Which brings us to the real challenge that Dundon and the Raglan Road team face every day. Making sure that they actually have all of the ingredients necessary to make this traditional-yet-contemporized Irish fare to those folks who frequent this Walt Disney World favorite.

“Take – for example – the fish we serve here. We only used cold water fish. Salmon, mussels and haddock that have been hauled out of the Atlantic, the ocean that America and Ireland share,” Kevin stated. “Not that there’s anything wrong with warm water fish. It’s just that … Well, it doesn’t have the same structure. It’s a softer fish, which doesn’t really fit the parameters of Irish cuisine. And if you’re going to serve authentic food, you have to be this dedicated when it comes to sourcing your ingredients.

Copyright Mitchell Beazley. All rights reserved

And if you’re thinking of perhaps trying to serve an authentic Irish meal this year, rather than once again serving corned beef & cabbage at your Saint Patrick’s Day Feast … Well, back in September of last year, Mitchell Beazley published “The Raglan Road Cookbook: Inside America’s Favorite Irish Pub.” This 296-page hardcover not only includes the recipe for Kevin’s Heavenly Ham but also it tells the tale of how this now-world-renown restaurant wound up being built in Orlando.

On the other hand, if you happen to have to the luck of the Irish and are actually down at The Walt Disney World Resort right now, it’s worth noting that Raglan Road is right in the middle of its Mighty St. Patrick’s Day Festival. This four day-long event – which includes Irish bands and professional dancers – stretches through Sunday night.
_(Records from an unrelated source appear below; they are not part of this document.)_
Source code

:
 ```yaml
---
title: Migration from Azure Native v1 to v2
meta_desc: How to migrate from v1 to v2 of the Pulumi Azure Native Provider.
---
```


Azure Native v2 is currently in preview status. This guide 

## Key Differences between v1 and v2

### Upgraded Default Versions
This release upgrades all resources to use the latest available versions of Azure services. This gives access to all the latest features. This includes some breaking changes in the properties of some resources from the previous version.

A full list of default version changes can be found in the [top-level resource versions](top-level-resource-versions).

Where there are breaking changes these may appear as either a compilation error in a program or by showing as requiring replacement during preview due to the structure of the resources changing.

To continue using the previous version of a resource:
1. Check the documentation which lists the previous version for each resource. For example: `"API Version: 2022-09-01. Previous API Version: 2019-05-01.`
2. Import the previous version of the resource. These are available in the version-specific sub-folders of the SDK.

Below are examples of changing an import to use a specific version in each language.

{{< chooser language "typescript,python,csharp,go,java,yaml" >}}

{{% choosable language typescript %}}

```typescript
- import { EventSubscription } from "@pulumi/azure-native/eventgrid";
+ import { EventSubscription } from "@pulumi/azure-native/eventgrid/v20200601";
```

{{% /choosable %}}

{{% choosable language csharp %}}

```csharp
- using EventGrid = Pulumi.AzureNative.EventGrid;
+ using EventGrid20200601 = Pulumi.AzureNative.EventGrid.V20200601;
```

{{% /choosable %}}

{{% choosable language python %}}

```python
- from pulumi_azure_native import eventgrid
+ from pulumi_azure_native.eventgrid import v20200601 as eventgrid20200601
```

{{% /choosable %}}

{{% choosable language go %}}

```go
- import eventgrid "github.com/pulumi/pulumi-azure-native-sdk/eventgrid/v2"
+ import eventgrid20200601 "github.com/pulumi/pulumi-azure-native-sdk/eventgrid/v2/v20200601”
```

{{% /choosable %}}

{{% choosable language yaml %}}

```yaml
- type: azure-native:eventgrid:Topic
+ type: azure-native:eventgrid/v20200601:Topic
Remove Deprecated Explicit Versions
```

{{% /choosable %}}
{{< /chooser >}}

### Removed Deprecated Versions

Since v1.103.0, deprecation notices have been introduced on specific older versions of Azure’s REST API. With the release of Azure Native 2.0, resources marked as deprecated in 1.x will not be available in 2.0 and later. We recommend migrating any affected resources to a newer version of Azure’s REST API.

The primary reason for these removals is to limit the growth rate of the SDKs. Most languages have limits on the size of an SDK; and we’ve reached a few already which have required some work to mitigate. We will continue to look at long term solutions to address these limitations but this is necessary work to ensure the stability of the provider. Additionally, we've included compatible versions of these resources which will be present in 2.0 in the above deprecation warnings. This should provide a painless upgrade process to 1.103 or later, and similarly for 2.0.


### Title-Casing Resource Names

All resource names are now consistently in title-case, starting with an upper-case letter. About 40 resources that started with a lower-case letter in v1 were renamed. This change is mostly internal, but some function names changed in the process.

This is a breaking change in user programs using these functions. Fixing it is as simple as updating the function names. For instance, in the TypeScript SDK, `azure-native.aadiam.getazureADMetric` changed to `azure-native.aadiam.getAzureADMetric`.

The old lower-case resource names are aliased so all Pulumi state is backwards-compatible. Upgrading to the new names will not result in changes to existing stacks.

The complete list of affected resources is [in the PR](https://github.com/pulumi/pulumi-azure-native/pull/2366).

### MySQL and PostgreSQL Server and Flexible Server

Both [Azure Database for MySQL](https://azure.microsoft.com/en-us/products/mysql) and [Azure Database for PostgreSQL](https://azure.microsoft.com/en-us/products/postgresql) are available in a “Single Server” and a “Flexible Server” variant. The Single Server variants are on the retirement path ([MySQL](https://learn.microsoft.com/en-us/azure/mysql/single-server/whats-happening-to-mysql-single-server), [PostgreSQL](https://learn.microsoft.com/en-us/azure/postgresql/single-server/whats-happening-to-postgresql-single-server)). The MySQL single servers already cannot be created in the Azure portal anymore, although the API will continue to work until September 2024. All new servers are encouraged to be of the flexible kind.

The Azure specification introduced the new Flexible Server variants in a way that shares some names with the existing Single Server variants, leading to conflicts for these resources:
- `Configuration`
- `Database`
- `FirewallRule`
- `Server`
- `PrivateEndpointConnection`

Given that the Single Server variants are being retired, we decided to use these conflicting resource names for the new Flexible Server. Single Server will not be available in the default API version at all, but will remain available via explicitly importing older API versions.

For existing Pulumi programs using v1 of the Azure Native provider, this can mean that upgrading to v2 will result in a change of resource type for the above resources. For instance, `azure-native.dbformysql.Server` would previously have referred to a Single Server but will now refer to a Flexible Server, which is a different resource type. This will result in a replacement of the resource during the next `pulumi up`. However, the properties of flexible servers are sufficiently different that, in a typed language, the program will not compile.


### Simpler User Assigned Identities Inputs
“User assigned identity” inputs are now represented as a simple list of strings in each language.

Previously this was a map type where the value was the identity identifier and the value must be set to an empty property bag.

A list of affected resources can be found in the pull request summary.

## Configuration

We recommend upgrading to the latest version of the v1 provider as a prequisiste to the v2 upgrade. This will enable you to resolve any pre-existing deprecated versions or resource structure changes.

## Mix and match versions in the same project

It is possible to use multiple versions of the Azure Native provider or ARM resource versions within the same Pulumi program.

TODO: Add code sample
And in addition to all that authentic Irish fare that Dundon and his team are cooking up, you also sample the fine selection of beers & cocktails that this establishment’s four distinct antique bars (each of which are more than 130 years old and were imported directly from Ireland) will be serving. Just – As ucht Dé (That’s “For God’s Sake” in Gaelic) – don’t make the mistake of asking the bartender there for a mug of green beer.

“Why would anyone willingly drink something like that?,” Dundon laughed. “I mean, just imagine what their washroom will look like the morning after.”